Each line from the first line of the entries through the line holding "도메인이 삭제되지 않았습니다." is to be restated word for word; nothing else, and no picture, belongs in the answer.

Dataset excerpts
►

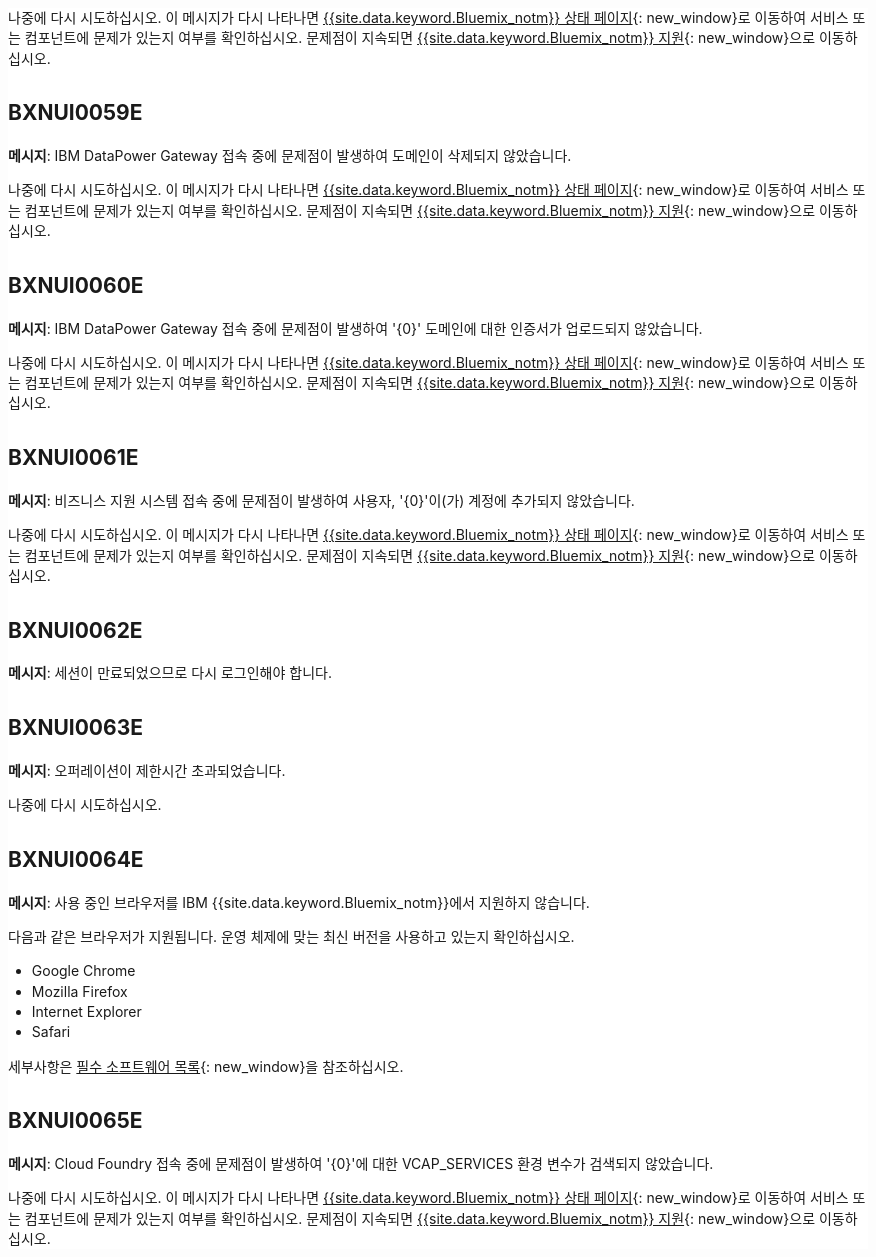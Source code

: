 나중에 다시 시도하십시오. 이 메시지가 다시 나타나면 [{{site.data.keyword.Bluemix_notm}} 상태 페이지](https://developer.ibm.com/bluemix/support/#status){: new_window}로 이동하여 서비스 또는 컴포넌트에 문제가 있는지 여부를 확인하십시오. 문제점이 지속되면 [{{site.data.keyword.Bluemix_notm}} 지원](http://ibm.biz/bluemixsupport){: new_window}으로 이동하십시오.

## BXNUI0059E
**메시지**: IBM DataPower Gateway 접속 중에 문제점이 발생하여 도메인이 삭제되지 않았습니다.

나중에 다시 시도하십시오. 이 메시지가 다시 나타나면 [{{site.data.keyword.Bluemix_notm}} 상태 페이지](https://developer.ibm.com/bluemix/support/#status){: new_window}로 이동하여 서비스 또는 컴포넌트에 문제가 있는지 여부를 확인하십시오. 문제점이 지속되면 [{{site.data.keyword.Bluemix_notm}} 지원](http://ibm.biz/bluemixsupport){: new_window}으로 이동하십시오.

## BXNUI0060E
**메시지**: IBM DataPower Gateway 접속 중에 문제점이 발생하여 '{0}' 도메인에 대한 인증서가 업로드되지 않았습니다.

나중에 다시 시도하십시오. 이 메시지가 다시 나타나면 [{{site.data.keyword.Bluemix_notm}} 상태 페이지](https://developer.ibm.com/bluemix/support/#status){: new_window}로 이동하여 서비스 또는 컴포넌트에 문제가 있는지 여부를 확인하십시오. 문제점이 지속되면 [{{site.data.keyword.Bluemix_notm}} 지원](http://ibm.biz/bluemixsupport){: new_window}으로 이동하십시오.

## BXNUI0061E
**메시지**: 비즈니스 지원 시스템 접속 중에 문제점이 발생하여 사용자, '{0}'이(가) 계정에 추가되지 않았습니다.

나중에 다시 시도하십시오. 이 메시지가 다시 나타나면 [{{site.data.keyword.Bluemix_notm}} 상태 페이지](https://developer.ibm.com/bluemix/support/#status){: new_window}로 이동하여 서비스 또는 컴포넌트에 문제가 있는지 여부를 확인하십시오. 문제점이 지속되면 [{{site.data.keyword.Bluemix_notm}} 지원](http://ibm.biz/bluemixsupport){: new_window}으로 이동하십시오.

## BXNUI0062E
**메시지**: 세션이 만료되었으므로 다시 로그인해야 합니다.

## BXNUI0063E
**메시지**: 오퍼레이션이 제한시간 초과되었습니다.

나중에 다시 시도하십시오.

## BXNUI0064E
**메시지**: 사용 중인 브라우저를 IBM {{site.data.keyword.Bluemix_notm}}에서 지원하지 않습니다.

다음과 같은 브라우저가 지원됩니다. 운영 체제에 맞는 최신 버전을 사용하고 있는지 확인하십시오.
* Google Chrome
* Mozilla Firefox
* Internet Explorer
* Safari

세부사항은 [필수 소프트웨어 목록](https://www.{DomainName}/docs/overview/prereqs.html#browsers){: new_window}을 참조하십시오.


## BXNUI0065E
**메시지**: Cloud Foundry 접속 중에 문제점이 발생하여 '{0}'에 대한 VCAP_SERVICES 환경 변수가 검색되지 않았습니다.

나중에 다시 시도하십시오. 이 메시지가 다시 나타나면 [{{site.data.keyword.Bluemix_notm}} 상태 페이지](https://developer.ibm.com/bluemix/support/#status){: new_window}로 이동하여 서비스 또는 컴포넌트에 문제가 있는지 여부를 확인하십시오. 문제점이 지속되면 [{{site.data.keyword.Bluemix_notm}} 지원](http://ibm.biz/bluemixsupport){: new_window}으로 이동하십시오.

◄

WRITTEN ANSWER |
Source code

: 나중에 다시 시도하십시오. 이 메시지가 다시 나타나면 [{{site.data.keyword.Bluemix_notm}} 상태 페이지](https://developer.ibm.com/bluemix/support/#status){: new_window}로 이동하여 서비스 또는 컴포넌트에 문제가 있는지 여부를 확인하십시오. 문제점이 지속되면 [{{site.data.keyword.Bluemix_notm}} 지원](http://ibm.biz/bluemixsupport){: new_window}으로 이동하십시오.

## BXNUI0059E
**메시지**: IBM DataPower Gateway 접속 중에 문제점이 발생하여 도메인이 삭제되지 않았습니다.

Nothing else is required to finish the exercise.